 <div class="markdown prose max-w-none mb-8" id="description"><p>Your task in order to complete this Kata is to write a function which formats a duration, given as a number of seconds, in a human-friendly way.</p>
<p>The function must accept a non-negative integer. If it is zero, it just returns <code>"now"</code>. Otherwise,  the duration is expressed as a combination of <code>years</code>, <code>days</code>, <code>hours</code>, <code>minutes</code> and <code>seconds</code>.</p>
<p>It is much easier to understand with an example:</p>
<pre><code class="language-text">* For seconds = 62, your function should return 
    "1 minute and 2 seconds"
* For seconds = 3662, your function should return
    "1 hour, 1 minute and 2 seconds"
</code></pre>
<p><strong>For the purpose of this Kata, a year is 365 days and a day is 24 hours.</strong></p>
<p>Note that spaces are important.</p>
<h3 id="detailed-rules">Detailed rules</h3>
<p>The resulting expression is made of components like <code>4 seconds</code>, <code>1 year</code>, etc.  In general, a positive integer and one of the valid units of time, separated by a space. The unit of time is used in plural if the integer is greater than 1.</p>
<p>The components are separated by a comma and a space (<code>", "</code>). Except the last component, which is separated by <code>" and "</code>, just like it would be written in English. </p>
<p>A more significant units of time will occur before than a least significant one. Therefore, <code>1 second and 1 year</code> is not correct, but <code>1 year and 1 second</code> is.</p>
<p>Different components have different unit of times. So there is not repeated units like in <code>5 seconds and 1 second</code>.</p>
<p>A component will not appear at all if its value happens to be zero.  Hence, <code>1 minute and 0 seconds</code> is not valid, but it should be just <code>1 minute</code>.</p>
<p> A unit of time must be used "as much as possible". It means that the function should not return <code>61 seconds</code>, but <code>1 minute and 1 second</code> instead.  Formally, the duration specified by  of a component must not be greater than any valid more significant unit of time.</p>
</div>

- [ABOUT THIS TASK]
Please copy out each line of the listing above that contains the string "should".

- [WRITTEN RESPONSE]
<pre><code class="language-text">* For seconds = 62, your function should return 
* For seconds = 3662, your function should return
<p>A component will not appear at all if its value happens to be zero.  Hence, <code>1 minute and 0 seconds</code> is not valid, but it should be just <code>1 minute</code>.</p>
<p> A unit of time must be used "as much as possible". It means that the function should not return <code>61 seconds</code>, but <code>1 minute and 1 second</code> instead.  Formally, the duration specified by  of a component must not be greater than any valid more significant unit of time.</p>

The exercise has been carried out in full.